# A new arrival



## slippery42 (Mar 23, 2008)

Thanks to Colin on the forum a new Vipera a.ammodytes (a female) arrivedin north yorkshire from Cornwall this morning.

Provisionally names Barbara Streisand on account of big nose hopefull she will settle in quickly and catch up size with the male who will be her "friend" in a couple of years or so.

Anyway I took the opportunity to take a quick couple of images.


----------



## SiUK (Feb 15, 2007)

nice mate, got some future breeding plans?


----------



## ScottGB (May 12, 2008)

Very Nice!!!! have you got any pictures of your Sonoran Sidewinder??????


----------



## slippery42 (Mar 23, 2008)

*sidewinder*



ScottGB said:


> Very Nice!!!! have you got any pictures of your Sonoran Sidewinder??????


for you........


----------



## slippery42 (Mar 23, 2008)

*future plans*



SiUK said:


> nice mate, got some future breeding plans?


Si,

I'm planning on moving more into European species over the coming year and want to breed a few European Vipers.

The pair of ammos I now have are late 2007 models so a while before they are ready...mind you the male is growing at a helluva rate and is likely to be mature before the female.

therefore 

WANTED....Adult or Sub Adult European Vipers *MUST BE CAPTIVE BRED*


----------



## Doodles (Aug 4, 2007)

Let me know if you hear of any CB V. kaznakovi


----------



## ScottGB (May 12, 2008)

Nicey Nice, I'm thinking of getting a sidewinder as one of my first venomous.
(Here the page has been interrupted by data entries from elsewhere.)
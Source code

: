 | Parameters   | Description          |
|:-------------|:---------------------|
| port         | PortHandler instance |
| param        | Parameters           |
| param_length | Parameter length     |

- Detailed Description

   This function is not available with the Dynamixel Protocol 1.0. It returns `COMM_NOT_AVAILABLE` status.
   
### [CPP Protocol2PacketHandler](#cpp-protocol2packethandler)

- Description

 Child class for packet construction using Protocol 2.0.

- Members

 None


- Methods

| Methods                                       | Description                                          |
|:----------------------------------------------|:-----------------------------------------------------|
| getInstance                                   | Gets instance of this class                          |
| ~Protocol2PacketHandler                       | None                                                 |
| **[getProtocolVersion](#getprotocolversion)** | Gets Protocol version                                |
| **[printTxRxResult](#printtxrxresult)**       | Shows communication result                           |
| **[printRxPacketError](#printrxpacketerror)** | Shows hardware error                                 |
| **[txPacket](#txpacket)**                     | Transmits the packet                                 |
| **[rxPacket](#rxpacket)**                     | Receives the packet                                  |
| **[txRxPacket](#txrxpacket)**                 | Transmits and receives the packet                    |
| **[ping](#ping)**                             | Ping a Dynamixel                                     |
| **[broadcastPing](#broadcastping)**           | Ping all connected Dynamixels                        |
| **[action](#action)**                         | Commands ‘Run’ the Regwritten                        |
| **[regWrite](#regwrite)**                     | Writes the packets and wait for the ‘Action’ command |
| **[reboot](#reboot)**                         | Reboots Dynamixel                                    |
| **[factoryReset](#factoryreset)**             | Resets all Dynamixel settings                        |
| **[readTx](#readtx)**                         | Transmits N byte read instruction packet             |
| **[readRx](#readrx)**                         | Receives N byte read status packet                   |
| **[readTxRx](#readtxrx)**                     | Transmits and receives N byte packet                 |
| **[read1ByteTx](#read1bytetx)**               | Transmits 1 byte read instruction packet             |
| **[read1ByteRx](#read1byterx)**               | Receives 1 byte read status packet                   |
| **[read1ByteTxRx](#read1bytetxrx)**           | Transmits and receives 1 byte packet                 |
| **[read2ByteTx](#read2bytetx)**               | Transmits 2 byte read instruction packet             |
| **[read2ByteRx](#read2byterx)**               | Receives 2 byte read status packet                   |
How easy are they to get over here????? and how are they for a first hot????


----------



## SiUK (Feb 15, 2007)

I think I said before but Miqes your man when it comes to CB europeon vipers he has a few things on his list this season I believe.
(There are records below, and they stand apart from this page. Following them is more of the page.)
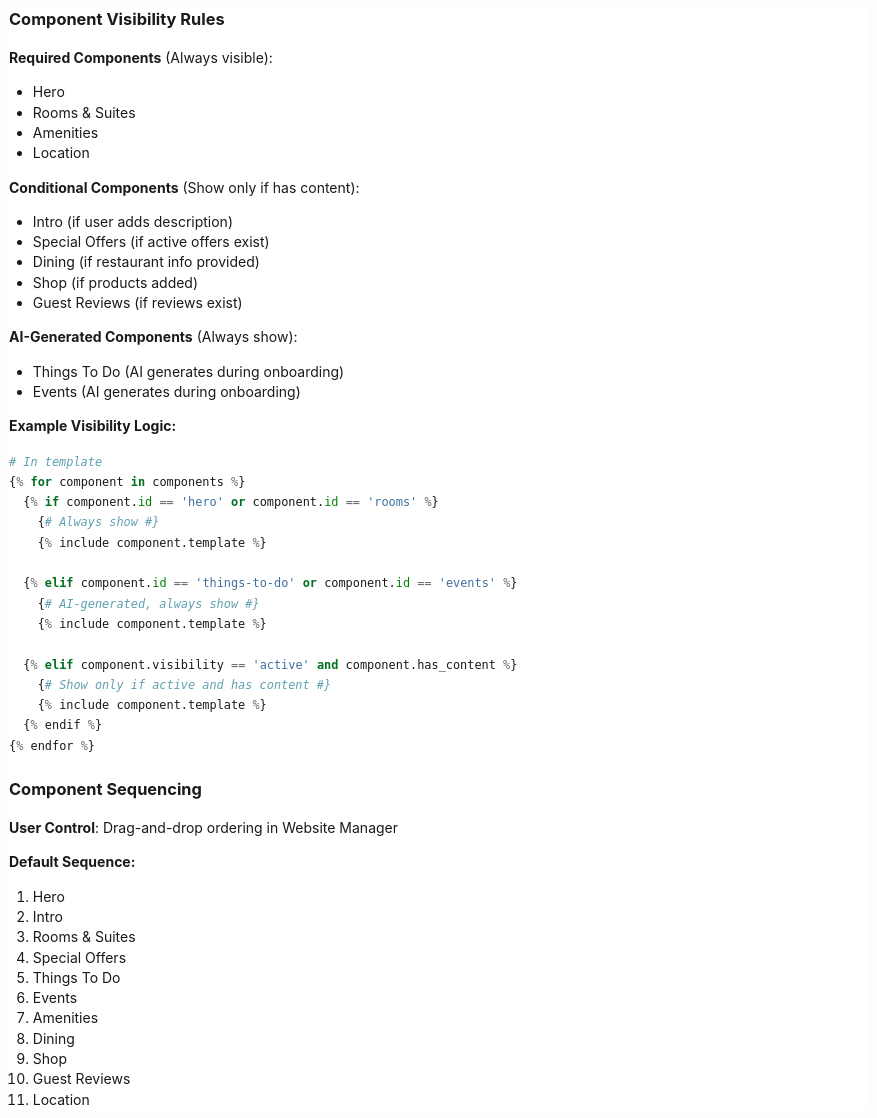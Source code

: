 ### Component Visibility Rules

**Required Components** (Always visible):
- Hero
- Rooms & Suites
- Amenities
- Location

**Conditional Components** (Show only if has content):
- Intro (if user adds description)
- Special Offers (if active offers exist)
- Dining (if restaurant info provided)
- Shop (if products added)
- Guest Reviews (if reviews exist)

**AI-Generated Components** (Always show):
- Things To Do (AI generates during onboarding)
- Events (AI generates during onboarding)

**Example Visibility Logic:**

```python
# In template
{% for component in components %}
  {% if component.id == 'hero' or component.id == 'rooms' %}
    {# Always show #}
    {% include component.template %}

  {% elif component.id == 'things-to-do' or component.id == 'events' %}
    {# AI-generated, always show #}
    {% include component.template %}

  {% elif component.visibility == 'active' and component.has_content %}
    {# Show only if active and has content #}
    {% include component.template %}
  {% endif %}
{% endfor %}
```

### Component Sequencing

**User Control**: Drag-and-drop ordering in Website Manager

**Default Sequence:**
1. Hero
2. Intro
3. Rooms & Suites
4. Special Offers
5. Things To Do
6. Events
7. Amenities
8. Dining
9. Shop
10. Guest Reviews
11. Location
Cerastes cerastes? I see them about fairly regularly all are WC though well all I have seen.


----------



## ferretlad (Mar 6, 2008)

Very nice snake.


----------



## fatratsandcheesekk (May 18, 2008)

nice snake buddy


----------



## slippery42 (Mar 23, 2008)

*Mmmmmmhhhhhh*



Doodles said:


> Let me know if you hear of any CB V. kaznakovi


Got some ordered from a breeder in Europe!!!!1

You interested if the deal comes off?????


----------



## slippery42 (Mar 23, 2008)

*wrong species*



SiUK said:


> Cerastes cerastes? I see them about fairly regularly all are WC though well all I have seen.


This is _Crotalus cerastes cercobombus_ 

Nice little rattler and seems quite straightforward to deal with...anyone know of a female for my male???????????????


----------



## Doodles (Aug 4, 2007)

slippery42 said:


> Got some ordered from a breeder in Europe!!!!1
> 
> You interested if the deal comes off?????
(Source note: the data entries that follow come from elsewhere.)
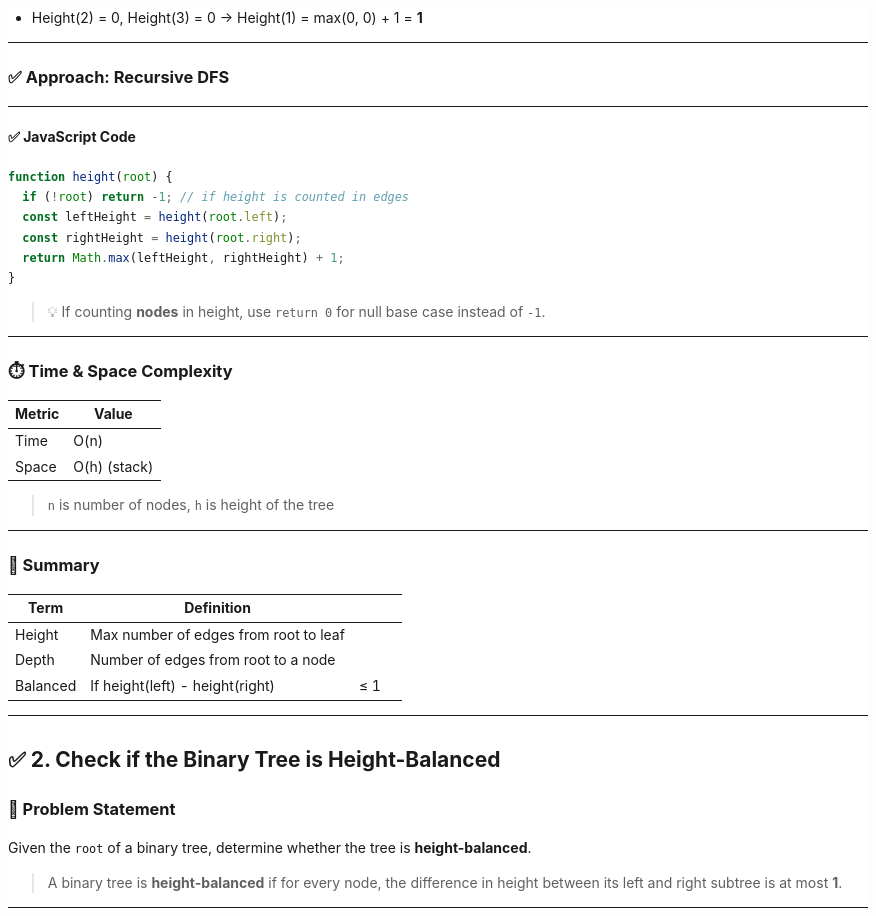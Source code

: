 - Height(2) = 0, Height(3) = 0 → Height(1) = max(0, 0) + 1 = **1**

---

### ✅ Approach: Recursive DFS

---

#### ✅ JavaScript Code

```javascript
function height(root) {
  if (!root) return -1; // if height is counted in edges
  const leftHeight = height(root.left);
  const rightHeight = height(root.right);
  return Math.max(leftHeight, rightHeight) + 1;
}
```

> 💡 If counting **nodes** in height, use `return 0` for null base case instead of `-1`.

---

### ⏱️ Time & Space Complexity

| Metric | Value        |
| ------ | ------------ |
| Time   | O(n)         |
| Space  | O(h) (stack) |

> `n` is number of nodes, `h` is height of the tree

---

### 📌 Summary

| Term     | Definition                            |     |     |
| -------- | ------------------------------------- | --- | --- |
| Height   | Max number of edges from root to leaf |     |     |
| Depth    | Number of edges from root to a node   |     |     |
| Balanced | If height(left) - height(right)       | ≤ 1 |     |

---

## ✅ **2. Check if the Binary Tree is Height-Balanced**

### 🧩 Problem Statement

Given the `root` of a binary tree, determine whether the tree is **height-balanced**.

> A binary tree is **height-balanced** if for every node, the difference in height between its left and right subtree is at most **1**.

---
Would definatley take a pair as long as they aren't silly money!


----------



## Pliskens_Chains (Jun 8, 2008)

what a beauty!!!! Barbara certainly suits her :lol2:


----------



## slippery42 (Mar 23, 2008)

Doodles said:


> Would definatley take a pair as long as they aren't silly money!


Lets see how many he produces!!!!!


----------



## Viper (May 10, 2008)

Wow thats a snake and a half !!


----------



## SiUK (Feb 15, 2007)

slippery42 said:


> This is _Crotalus cerastes cercobombus_
> 
> Nice little rattler and seems quite straightforward to deal with...anyone know of a female for my male???????????????


 
:blush::blush: not too good with common names.


----------



## A.piscivorus (Feb 8, 2007)

Hmmmmmmmmmmmmmmmmmmmm now that looks familiar!


----------



## slippery42 (Mar 23, 2008)

*Familiar*



A.piscivorus said:


> Hmmmmmmmmmmmmmmmmmmmm now that looks familiar!



Did this one come from you?????

If so could you pm me the background info please????


----------



## rockkeeper (Apr 5, 2007)

awsome snakes,and photo's. but the third one i like best : victory:


----------